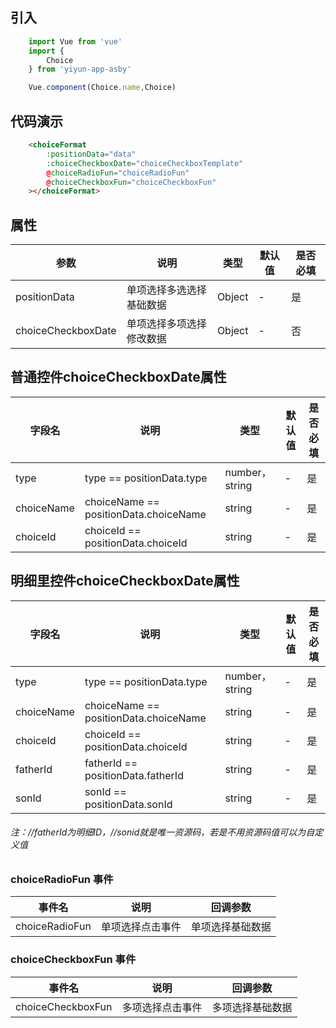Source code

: ## 引入

``` js
    import Vue from 'vue'
    import {
        Choice
    } from 'yiyun-app-asby'

    Vue.component(Choice.name,Choice)
```
## 代码演示


``` html
    <choiceFormat 
        :positionData="data" 
        :choiceCheckboxDate="choiceCheckboxTemplate" 
        @choiceRadioFun="choiceRadioFun" 
        @choiceCheckboxFun="choiceCheckboxFun" 
    ></choiceFormat>
```

## 属性

|参数|说明|类型|默认值|是否必填|
| ----- | ----- | ----- | ----- | ----- |
|positionData|单项选择多选选择基础数据|Object|-|是|
|choiceCheckboxDate|单项选择多项选择修改数据|Object|-|否|


## 普通控件choiceCheckboxDate属性

|字段名|说明|类型|默认值|是否必填|
| ----- | ----- | ----- | ----- | ----- |
|type|type == positionData.type|number，string|-|是|
|choiceName|choiceName == positionData.choiceName|string|-|是|
|choiceId|choiceId == positionData.choiceId|string|-|是|

## 明细里控件choiceCheckboxDate属性

|字段名|说明|类型|默认值|是否必填|
| ----- | ----- | ----- | ----- | ----- |
|type|type == positionData.type|number，string|-|是|
|choiceName|choiceName == positionData.choiceName|string|-|是|
|choiceId|choiceId == positionData.choiceId|string|-|是|
|fatherId|fatherId == positionData.fatherId|string|-|是|
|sonId|sonId == positionData.sonId|string|-|是|

###### 注：//fatherId为明细ID，//sonid就是唯一资源码，若是不用资源码值可以为自定义值

### choiceRadioFun 事件

|事件名|说明|回调参数|
| ----- | ----- | ----- |
|choiceRadioFun|单项选择点击事件|单项选择基础数据|
### choiceCheckboxFun 事件

|事件名|说明|回调参数|
| ----- | ----- | ----- |
|choiceCheckboxFun|多项选择点击事件|多项选择基础数据|

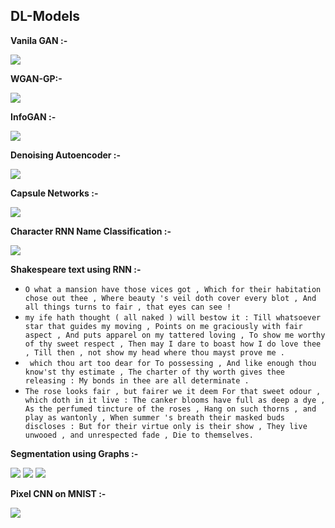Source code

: ## DL-Models

**Vanila GAN :-**

![](https://github.com/Puneet2000/GANs/blob/master/samples/VGAN/image.png)

**WGAN-GP:-**

![](https://github.com/Puneet2000/GANs/blob/master/samples/WGAN/output.png)

**InfoGAN :-**

![](https://github.com/Puneet2000/GANs/blob/master/samples/infoGAN2/epoch_24_pytorch.png)

**Denoising Autoencoder :-**

![](https://github.com/Puneet2000/GANs/blob/master/samples/DAE/fiNAL.jpg)

**Capsule Networks :-**

![](https://github.com/Puneet2000/GANs/blob/master/samples/CAPSNET/output.png)

**Character RNN Name Classification :-**

![](https://github.com/Puneet2000/GANs/blob/master/samples/rnnName/output.jpg)

**Shakespeare text using RNN :-**
- ```O what a mansion have those vices got , Which for their habitation chose out thee , Where beauty 's veil doth cover every blot , And all things turns to fair , that eyes can see !```
- ```my ife hath thought ( all naked ) will bestow it : Till whatsoever star that guides my moving , Points on me graciously with fair aspect , And puts apparel on my tattered loving , To show me worthy of thy sweet respect , Then may I dare to boast how I do love thee , Till then , not show my head where thou mayst prove me .```
- ``` which thou art too dear for To possessing , And like enough thou know'st thy estimate , The charter of thy worth gives thee releasing : My bonds in thee are all determinate .```
- ```The rose looks fair , but fairer we it deem For that sweet odour , which doth in it live : The canker blooms have full as deep a dye , As the perfumed tincture of the roses , Hang on such thorns , and play as wantonly , When summer 's breath their masked buds discloses : But for their virtue only is their show , They live unwooed , and unrespected fade , Die to themselves.```

**Segmentation using Graphs :-**

![](https://github.com/Puneet2000/GANs/blob/master/samples/Segmentation/paris.jpg)
![](https://github.com/Puneet2000/GANs/blob/master/samples/Segmentation/grain.jpg)
![](https://github.com/Puneet2000/GANs/blob/master/samples/Segmentation/beach.jpg)

**Pixel CNN on MNIST :-**

![](https://github.com/Puneet2000/GANs/blob/master/samples/pixelCNN/sample.png)

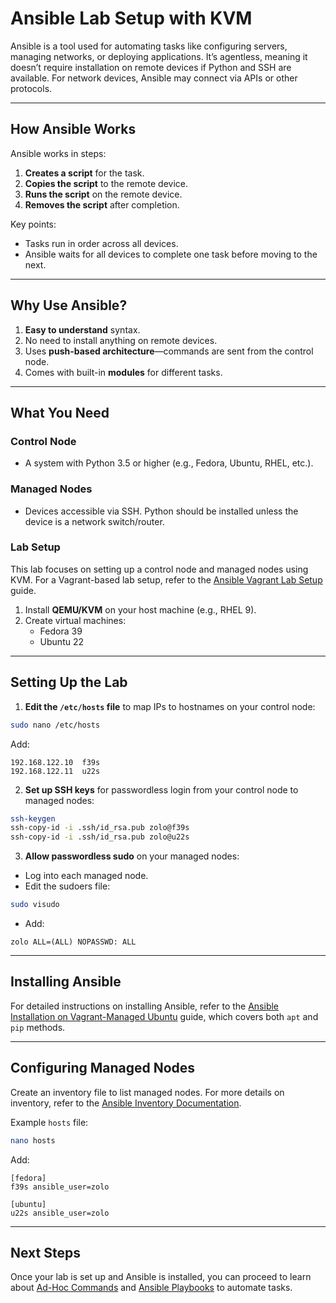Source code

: # Ansible Lab Setup with KVM

Ansible is a tool used for automating tasks like configuring servers, managing networks, or deploying applications. It’s agentless, meaning it doesn’t require installation on remote devices if Python and SSH are available. For network devices, Ansible may connect via APIs or other protocols.

---

## How Ansible Works

Ansible works in steps:

1. **Creates a script** for the task.
2. **Copies the script** to the remote device.
3. **Runs the script** on the remote device.
4. **Removes the script** after completion.

Key points:

- Tasks run in order across all devices.
- Ansible waits for all devices to complete one task before moving to the next.

---

## Why Use Ansible?

1. **Easy to understand** syntax.
2. No need to install anything on remote devices.
3. Uses **push-based architecture**—commands are sent from the control node.
4. Comes with built-in **modules** for different tasks.

---

## What You Need

### Control Node

- A system with Python 3.5 or higher (e.g., Fedora, Ubuntu, RHEL, etc.).

### Managed Nodes

- Devices accessible via SSH. Python should be installed unless the device is a network switch/router.

### Lab Setup

This lab focuses on setting up a control node and managed nodes using KVM. For a Vagrant-based lab setup, refer to the [Ansible Vagrant Lab Setup](ansible-server/vagrant/ansible-vagrant-lab.md) guide.

1. Install **QEMU/KVM** on your host machine (e.g., RHEL 9).
2. Create virtual machines:
   - Fedora 39
   - Ubuntu 22

---

## Setting Up the Lab

1. **Edit the `/etc/hosts` file** to map IPs to hostnames on your control node:

```bash
sudo nano /etc/hosts
```

Add:

```text
192.168.122.10  f39s
192.168.122.11  u22s
```

2. **Set up SSH keys** for passwordless login from your control node to managed nodes:

```bash
ssh-keygen
ssh-copy-id -i .ssh/id_rsa.pub zolo@f39s
ssh-copy-id -i .ssh/id_rsa.pub zolo@u22s
```

3. **Allow passwordless sudo** on your managed nodes:

- Log into each managed node.
- Edit the sudoers file:

```bash
sudo visudo
```

- Add:

```text
zolo ALL=(ALL) NOPASSWD: ALL
```

---

## Installing Ansible

For detailed instructions on installing Ansible, refer to the [Ansible Installation on Vagrant-Managed Ubuntu](ansible-server/vagrant/ansible-installation-on-vagrant.md) guide, which covers both `apt` and `pip` methods.

---

## Configuring Managed Nodes

Create an inventory file to list managed nodes. For more details on inventory, refer to the [Ansible Inventory Documentation](https://docs.ansible.com/ansible/2.9/user_guide/intro_inventory.html#how-to-build-your-inventory).

Example `hosts` file:

```bash
nano hosts
```

Add:

```text
[fedora]
f39s ansible_user=zolo

[ubuntu]
u22s ansible_user=zolo
```

---

## Next Steps

Once your lab is set up and Ansible is installed, you can proceed to learn about [Ad-Hoc Commands](ansible-server/ad-hoc-commands.md) and [Ansible Playbooks](ansible-server/03-playbook.md) to automate tasks.
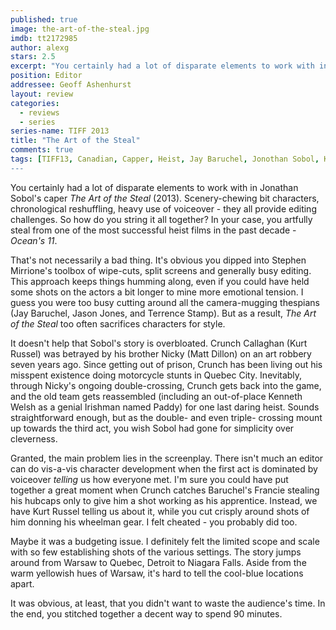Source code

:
 ```yaml
---
published: true
image: the-art-of-the-steal.jpg
imdb: tt2172985
author: alexg
stars: 2.5
excerpt: "You certainly had a lot of disparate elements to work with in Jonathan Sobol’s caper The Art of the Steal (2013). Scenery-chewing bit characters, chronological reshuffling, heavy use of voiceover – they all provide editing challenges."
position: Editor
addressee: Geoff Ashenhurst
layout: review
categories:
  - reviews
  - series
series-name: TIFF 2013
title: "The Art of the Steal"
comments: true
tags: [TIFF13, Canadian, Capper, Heist, Jay Baruchel, Jonothan Sobol, Kurt Russell, Letters, Matt Dillon, Ocean's 11, The Art of Steal, TIFF, Toronto International Film Festival]
---
```

You certainly had a lot of disparate elements to work with in Jonathan Sobol's caper _The Art of the Steal_ (2013). Scenery-chewing bit characters, chronological reshuffling, heavy use of voiceover - they all provide editing challenges. So how do you string it all together? In your case, you artfully steal from one of the most successful heist films in the past decade - _Ocean's 11_.

That's not necessarily a bad thing. It's obvious you dipped into Stephen Mirrione's toolbox of wipe-cuts, split screens and generally busy editing. This approach keeps things humming along, even if you could have held some shots on the actors a bit longer to mine more emotional tension. I guess you were too busy cutting around all the camera-mugging thespians (Jay Baruchel, Jason Jones, and Terrence Stamp). But as a result, _The Art of the Steal_ too often sacrifices characters for style.

It doesn't help that Sobol's story is overbloated. Crunch Callaghan (Kurt Russel) was betrayed by his brother Nicky (Matt Dillon) on an art robbery seven years ago. Since getting out of prison, Crunch has been living out his misspent existence doing motorcycle stunts in Quebec City. Inevitably, through Nicky's ongoing double-crossing, Crunch gets back into the game, and the old team gets reassembled (including an out-of-place Kenneth Welsh as a genial Irishman named Paddy) for one last daring heist. Sounds straightforward enough, but as the double- and even triple- crossing mount up towards the third act, you wish Sobol had gone for simplicity over cleverness.

Granted, the main problem lies in the screenplay. There isn't much an editor can do vis-a-vis character development when the first act is dominated by voiceover _telling_ us how everyone met. I'm sure you could have put together a great moment when Crunch catches Baruchel's Francie stealing his hubcaps only to give him a shot working as his apprentice. Instead, we have Kurt Russel telling us about it, while you cut crisply around shots of him donning his wheelman gear. I felt cheated - you probably did too.

Maybe it was a budgeting issue. I definitely felt the limited scope and scale with so few establishing shots of the various settings. The story jumps around from Warsaw to Quebec, Detroit to Niagara Falls. Aside from the warm yellowish hues of Warsaw, it's hard to tell the cool-blue locations apart.

It was obvious, at least, that you didn't want to waste the audience's time. In the end, you stitched together a decent way to spend 90 minutes.
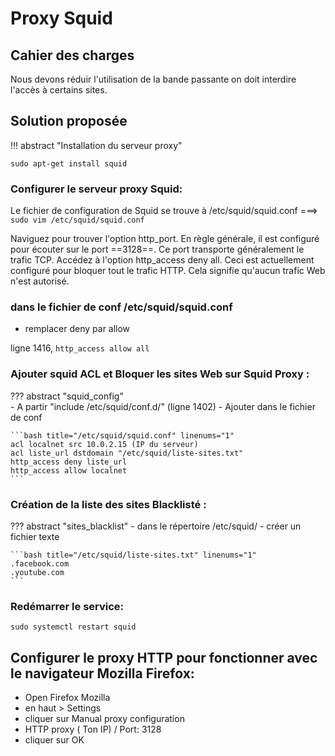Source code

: # Proxy Squid

## Cahier des charges

Nous devons réduir l'utilisation de la bande passante on doit interdire l'accès à certains sites.

## Solution proposée

!!! abstract "Installation du serveur proxy"
 
 `sudo apt-get install squid`

### Configurer le serveur proxy Squid:

Le fichier de configuration de Squid se trouve à /etc/squid/squid.conf  ===> `sudo vim /etc/squid/squid.conf`

Naviguez pour trouver l'option http_port. En règle générale, il est configuré pour écouter sur le port ==3128==. Ce port transporte généralement le trafic TCP.
Accédez à l'option http_access deny all. Ceci est actuellement configuré pour bloquer tout le trafic HTTP. Cela signifie qu'aucun trafic Web n'est autorisé.

### dans le fichier de conf /etc/squid/squid.conf

- remplacer deny par allow 

ligne 1416,
`http_access allow all` 


### Ajouter squid ACL et Bloquer les sites Web sur Squid Proxy :

??? abstract "squid_config"  
    - A partir "include /etc/squid/conf.d/" (ligne 1402)
    - Ajouter dans le fichier de conf

    ```bash title="/etc/squid/squid.conf" linenums="1"
    acl localnet src 10.0.2.15 (IP du serveur)
    acl liste_url dstdomain "/etc/squid/liste-sites.txt"
    http_access deny liste_url
    http_access allow localnet
    ```

### Création de la liste des sites Blacklisté : 

??? abstract "sites_blacklist"
    - dans le répertoire /etc/squid/ 
    - créer un fichier texte

    ```bash title="/etc/squid/liste-sites.txt" linenums="1"
    .facebook.com        
    .youtube.com
    ```

### Redémarrer le service: 

`sudo systemctl restart squid`

## Configurer le proxy HTTP pour fonctionner avec le navigateur Mozilla Firefox:

- Open Firefox Mozilla
- en haut > Settings
- cliquer sur Manual proxy configuration
- HTTP proxy ( Ton IP) / Port: 3128
- cliquer sur OK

→ **Your instructions**
Reproduce exactly the lines of the records above from the one with "### Lab Setup" to the one with "- Fedora 39", both included, and leave out everything else.

→ **Result of the exercise**
### Lab Setup

This lab focuses on setting up a control node and managed nodes using KVM. For a Vagrant-based lab setup, refer to the [Ansible Vagrant Lab Setup](ansible-server/vagrant/ansible-vagrant-lab.md) guide.

1. Install **QEMU/KVM** on your host machine (e.g., RHEL 9).
2. Create virtual machines:
   - Fedora 39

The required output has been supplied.